ISMARLAMA EDEBİYAT
Son dönemlerde beni çokça üzen, yaralayan bir konu var: Özellikle sosyal medyada devşirme içeriklerle adından söz ettirmiş ve binlerce hatta milyonlarca takipçisi olan fenomenlerdeki kitap yazma yarışı.
Sosyal medya günümüzde hepimizin vazgeçilmezi olan onlarca aplikasyon ve platformlarla hızla yükselerek iyi bir konuma geldi. Tabi bunu fırsat bilen kimi sosyal medya fenomenleri ya da sözde yazarlar kendilerini ısmarlama bir edebiyat furyasının içinde buldular. Böylece yaşanmamış hikâyelerin, çekilmemiş acıların, göze alınmamış zorlukların, hiç yıkılmamış umutların kol gezdiği satırlar, dizeler hatta kitaplar ortaya çıkmaya başladı. Yani ısmarlama edebiyat ürünleri kitapçılarda çok satanlar raflarında yerini aldı.

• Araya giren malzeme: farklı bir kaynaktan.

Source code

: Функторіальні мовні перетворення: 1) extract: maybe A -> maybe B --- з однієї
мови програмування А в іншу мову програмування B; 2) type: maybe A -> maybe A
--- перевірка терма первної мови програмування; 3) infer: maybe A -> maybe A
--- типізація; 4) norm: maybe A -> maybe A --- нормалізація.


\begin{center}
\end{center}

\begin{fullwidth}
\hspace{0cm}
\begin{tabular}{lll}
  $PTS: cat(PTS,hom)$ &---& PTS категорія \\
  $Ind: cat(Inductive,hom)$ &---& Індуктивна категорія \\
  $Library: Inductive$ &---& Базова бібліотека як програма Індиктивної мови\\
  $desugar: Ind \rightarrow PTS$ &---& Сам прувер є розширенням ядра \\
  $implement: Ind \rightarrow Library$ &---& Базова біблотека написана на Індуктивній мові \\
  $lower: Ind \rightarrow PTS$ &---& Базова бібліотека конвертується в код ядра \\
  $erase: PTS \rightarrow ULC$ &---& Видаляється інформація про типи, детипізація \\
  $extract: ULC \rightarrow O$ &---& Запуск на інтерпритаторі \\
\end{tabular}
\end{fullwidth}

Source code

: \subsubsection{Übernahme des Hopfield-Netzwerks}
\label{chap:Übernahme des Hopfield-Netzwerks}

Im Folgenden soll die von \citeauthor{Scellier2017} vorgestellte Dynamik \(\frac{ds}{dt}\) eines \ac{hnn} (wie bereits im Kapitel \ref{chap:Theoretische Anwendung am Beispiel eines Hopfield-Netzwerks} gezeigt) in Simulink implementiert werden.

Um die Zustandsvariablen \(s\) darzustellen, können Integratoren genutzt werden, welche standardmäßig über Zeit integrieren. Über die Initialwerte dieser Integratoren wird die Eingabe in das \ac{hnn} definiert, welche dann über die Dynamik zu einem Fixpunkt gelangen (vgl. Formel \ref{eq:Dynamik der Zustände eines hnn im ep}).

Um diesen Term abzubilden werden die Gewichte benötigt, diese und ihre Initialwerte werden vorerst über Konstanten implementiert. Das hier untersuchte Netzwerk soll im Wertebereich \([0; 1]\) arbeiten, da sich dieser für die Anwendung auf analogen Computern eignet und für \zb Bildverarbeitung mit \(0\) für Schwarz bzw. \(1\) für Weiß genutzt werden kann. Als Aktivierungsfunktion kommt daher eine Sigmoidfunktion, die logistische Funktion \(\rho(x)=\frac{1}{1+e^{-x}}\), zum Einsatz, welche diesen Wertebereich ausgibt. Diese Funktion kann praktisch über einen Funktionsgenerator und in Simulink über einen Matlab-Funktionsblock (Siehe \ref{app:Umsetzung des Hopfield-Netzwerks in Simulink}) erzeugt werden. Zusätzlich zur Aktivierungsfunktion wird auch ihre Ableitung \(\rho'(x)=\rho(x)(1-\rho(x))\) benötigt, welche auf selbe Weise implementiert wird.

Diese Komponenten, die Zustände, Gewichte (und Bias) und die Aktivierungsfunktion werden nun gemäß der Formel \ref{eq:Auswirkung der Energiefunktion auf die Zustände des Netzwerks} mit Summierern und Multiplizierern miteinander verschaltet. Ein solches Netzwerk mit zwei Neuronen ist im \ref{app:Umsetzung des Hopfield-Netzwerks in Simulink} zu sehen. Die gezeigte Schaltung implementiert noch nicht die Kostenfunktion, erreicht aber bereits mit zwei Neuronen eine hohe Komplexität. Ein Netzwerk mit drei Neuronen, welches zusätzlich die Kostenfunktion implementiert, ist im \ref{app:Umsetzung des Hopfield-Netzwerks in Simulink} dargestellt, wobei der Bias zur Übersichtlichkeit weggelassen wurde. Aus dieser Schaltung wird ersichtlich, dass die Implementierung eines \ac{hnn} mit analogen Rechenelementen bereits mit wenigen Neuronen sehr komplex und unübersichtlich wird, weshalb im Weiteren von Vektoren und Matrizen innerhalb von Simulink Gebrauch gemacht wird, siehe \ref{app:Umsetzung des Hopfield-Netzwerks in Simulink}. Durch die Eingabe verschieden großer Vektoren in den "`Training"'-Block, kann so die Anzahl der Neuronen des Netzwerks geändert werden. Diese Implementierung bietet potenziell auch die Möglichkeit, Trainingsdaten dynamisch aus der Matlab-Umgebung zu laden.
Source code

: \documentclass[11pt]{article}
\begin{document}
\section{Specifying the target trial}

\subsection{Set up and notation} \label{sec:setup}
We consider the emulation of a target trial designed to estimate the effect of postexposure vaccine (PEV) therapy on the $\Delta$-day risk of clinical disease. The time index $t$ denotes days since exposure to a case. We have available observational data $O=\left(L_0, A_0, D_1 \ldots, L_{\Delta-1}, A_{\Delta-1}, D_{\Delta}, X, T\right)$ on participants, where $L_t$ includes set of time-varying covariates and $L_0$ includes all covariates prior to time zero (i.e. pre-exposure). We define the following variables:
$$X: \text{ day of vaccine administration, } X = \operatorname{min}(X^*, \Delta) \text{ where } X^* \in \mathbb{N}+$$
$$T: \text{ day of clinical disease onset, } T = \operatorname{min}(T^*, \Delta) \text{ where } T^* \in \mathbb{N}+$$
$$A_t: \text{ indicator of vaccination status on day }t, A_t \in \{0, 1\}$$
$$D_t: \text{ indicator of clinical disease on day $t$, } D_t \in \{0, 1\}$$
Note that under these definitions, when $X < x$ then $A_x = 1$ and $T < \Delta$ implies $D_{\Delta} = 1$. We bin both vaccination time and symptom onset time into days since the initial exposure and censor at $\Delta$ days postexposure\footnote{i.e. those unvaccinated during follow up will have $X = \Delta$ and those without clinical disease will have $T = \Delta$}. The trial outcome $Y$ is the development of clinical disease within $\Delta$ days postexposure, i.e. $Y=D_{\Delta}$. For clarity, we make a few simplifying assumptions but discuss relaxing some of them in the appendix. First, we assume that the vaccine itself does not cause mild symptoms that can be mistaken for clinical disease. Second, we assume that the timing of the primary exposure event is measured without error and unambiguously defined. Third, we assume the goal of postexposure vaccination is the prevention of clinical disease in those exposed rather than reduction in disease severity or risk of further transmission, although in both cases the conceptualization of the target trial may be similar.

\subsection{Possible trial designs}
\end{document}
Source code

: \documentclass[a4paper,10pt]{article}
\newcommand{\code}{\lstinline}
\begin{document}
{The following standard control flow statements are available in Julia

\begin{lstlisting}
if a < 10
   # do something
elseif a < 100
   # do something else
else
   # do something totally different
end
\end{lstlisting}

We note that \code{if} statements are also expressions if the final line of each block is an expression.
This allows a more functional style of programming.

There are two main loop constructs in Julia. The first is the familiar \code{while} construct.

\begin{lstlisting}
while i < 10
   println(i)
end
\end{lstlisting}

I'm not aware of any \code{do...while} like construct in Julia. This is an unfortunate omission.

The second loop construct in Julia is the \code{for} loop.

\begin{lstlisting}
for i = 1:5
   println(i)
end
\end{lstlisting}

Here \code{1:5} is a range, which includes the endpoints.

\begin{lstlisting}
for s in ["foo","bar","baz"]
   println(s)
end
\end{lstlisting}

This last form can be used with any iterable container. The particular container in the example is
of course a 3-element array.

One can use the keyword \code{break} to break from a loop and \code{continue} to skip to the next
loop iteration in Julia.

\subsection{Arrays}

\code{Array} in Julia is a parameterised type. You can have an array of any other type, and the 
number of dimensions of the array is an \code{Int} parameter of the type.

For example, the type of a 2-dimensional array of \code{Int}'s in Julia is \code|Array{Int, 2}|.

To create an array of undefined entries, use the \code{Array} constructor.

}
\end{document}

Şiir yazmak, kitap yazmak ve bunları okuyucularla buluşturmak ısmarlayarak olacak bir iş değildir. Kahvehanede çay söylemek, ya da manavdan iki kilo elma almak gibi yazı yazamazsınız. Sırf ucunda maddi bir takım getirisi olduğunu düşünerek eline kalem alan bir insan kiralık yazar olarak emanet fikirlerle okuyucuya ulaşmaya çalışan zoraki bir düşünce insanlığına soyunmuş olur. Sosyal platformlarda kazandığı ün sayesinde eline kalemi alıp birkaç satır karalayan ve sözde edebiyat yapan birisiyle yıllarca bu uğurda ter dökmüş bir Abdürrahim Karakoç aynı kefeye konulabilir mi? Ya da bu sözde yazarların kitaplarında suni sevdalara hitap eden sözlerle şu satırlar bir olabilir mi?

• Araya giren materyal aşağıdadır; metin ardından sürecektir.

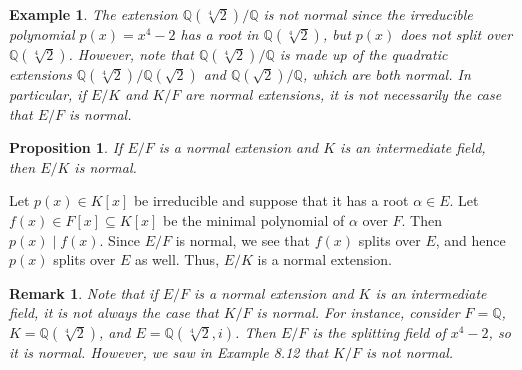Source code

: \documentclass[10pt]{article}
\makeatletter
\newcommand{\Q}{\mathbb{Q}}
\theoremstyle{newstyle}
\newtheorem{remark}[thm]{Remark}
\newtheorem{prop}[thm]{Proposition}
\newtheorem{exmp}[thm]{Example}
\newenvironment{pf}[1][\proofname]{\par
  \pushQED{\qed}%
  \normalfont \topsep0\p@\relax
  \trivlist
  \item[\hskip\labelsep\scshape
  #1\@addpunct{.}]\ignorespaces
}{%
  \popQED\endtrivlist\@endpefalse
}
\makeatother
\begin{document}
\begin{exmp}
The extension $\Q(\sqrt[4]{2})/\Q$ is not normal since the irreducible polynomial 
$p(x) = x^4 - 2$ has a root in $\Q(\sqrt[4]{2})$, but $p(x)$ does not split over 
$\Q(\sqrt[4]{2})$. However, note that $\Q(\sqrt[4]{2})/\Q$ is made up of the quadratic 
extensions $\Q(\sqrt[4]{2})/\Q(\sqrt2)$ and $\Q(\sqrt2)/\Q$, which are both normal. 
In particular, if $E/K$ and $K/F$ are normal extensions, it is not necessarily the case that 
$E/F$ is normal. 
\end{exmp}

\begin{prop}
If $E/F$ is a normal extension and $K$ is an intermediate field, then $E/K$ is normal. 
\end{prop}
\begin{pf}
Let $p(x) \in K[x]$ be irreducible and suppose that it has a root $\alpha \in E$. 
Let $f(x) \in F[x] \subseteq K[x]$ be the minimal polynomial of $\alpha$ over $F$. 
Then $p(x) \mid f(x)$. Since $E/F$ is normal, we see that $f(x)$ splits over $E$, 
and hence $p(x)$ splits over $E$ as well. Thus, $E/K$ is a normal extension.
\end{pf}

\begin{remark}
Note that if $E/F$ is a normal extension and $K$ is an intermediate field, 
it is not always the case that $K/F$ is normal. For instance, consider 
$F = \Q$, $K = \Q(\sqrt[4]{2})$, and $E = \Q(\sqrt[4]{2}, i)$. Then $E/F$ is the 
splitting field of $x^4 - 2$, so it is normal. However, we saw in Example 8.12 that 
$K/F$ is not normal. 
\end{remark}
\end{document}
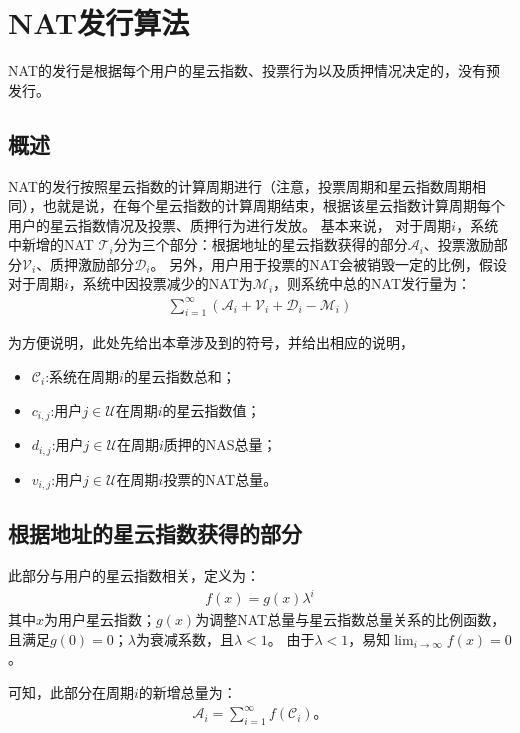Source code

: 
\section{NAT发行算法}

NAT的发行是根据每个用户的星云指数、投票行为以及质押情况决定的，没有预发行。

\subsection{概述}
NAT的发行按照星云指数的计算周期进行（注意，投票周期和星云指数周期相同），也就是说，在每个星云指数的计算周期结束，根据该星云指数计算周期每个用户的星云指数情况及投票、质押行为进行发放。
基本来说，
对于周期$i$，系统中新增的NAT $\mathcal{T}_i$分为三个部分：根据地址的星云指数获得的部分$\mathcal{A}_i$、投票激励部分$\mathcal{V}_i$、质押激励部分$\mathcal{D}_i$。
另外，用户用于投票的NAT会被销毁一定的比例，假设对于周期$i$，系统中因投票减少的NAT为$\mathcal{M}_i$，则系统中总的NAT发行量为：
\begin{align}
\sum_{i=1}^{\infty} (\mathcal{A}_i + \mathcal{V}_i + \mathcal{D}_i - \mathcal{M}_i)
\end{align}

为方便说明，此处先给出本章涉及到的符号，并给出相应的说明，
\begin{itemize}
\item $\mathcal{C}_i$:系统在周期$i$的星云指数总和；
\item $c_{i,j}$:用户$j \in \mathcal{U}$在周期$i$的星云指数值；
\item $d_{i,j}$:用户$j \in \mathcal{U}$在周期$i$质押的NAS总量；
\item $v_{i,j}$:用户$j \in \mathcal{U}$在周期$i$投票的NAT总量。
\end{itemize}

\subsection{根据地址的星云指数获得的部分}
此部分与用户的星云指数相关，定义为：
\begin{align}
    f(x) = g(x)\lambda^i
\end{align}
\noindent 其中$x$为用户星云指数；$g(x)$为调整NAT总量与星云指数总量关系的比例函数，且满足$g(0) = 0$；$\lambda$为衰减系数，且$\lambda < 1$。
由于$\lambda < 1$，易知$\lim_{i\to \infty}f(x) = 0$。

可知，此部分在周期$i$的新增总量为：
\begin{align}
\mathcal{A}_i = \sum_{i=1}^{\infty}f(\mathcal{C}_i)。
\end{align}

” Yâr deyince kalem elden düşüyor
Gözlerim görmüyor aklım şaşıyor
Lâmbamda titreyen alev üşüyor
Aşk kâğıda yazılmıyor Mihriban!”
Abdürrahim Karakoç
Günümüz dizilerinin aşk gibi bir kelimeyi kirlettiği şu dönemde bu dizilerden aşırdığı repliklerle kurmaca sevda hikâyesi yazanların hangisinin sözleri Şükrü Erbaş’ın
” Kirpiklerinin ömrüme açtığı yolda yaptım bütün kavgalarımı
Söze inandım, gövdene ondan çok
Dönüp dönüp sana geldikçe anladım özgürlüğün aşk olduğunu” dizeleriyle yarışabilir?
Nitekim memleketçe anlamamız gereken bir gerçek var her eline mikrofon alan sanatçı, her eline kalem alan yazar-şair ve her eline fırça alan ressam olmak zorunda değil. Bırakalım herkes alanında çalıştığı, sevdiği, yaptıkça mutlu olduğu, mutlu oldukça yaptığı işle uğraşsın. Böylece gerçek yazarlar, gerçek şairler, gerçek fikir insanları yetiştirelim.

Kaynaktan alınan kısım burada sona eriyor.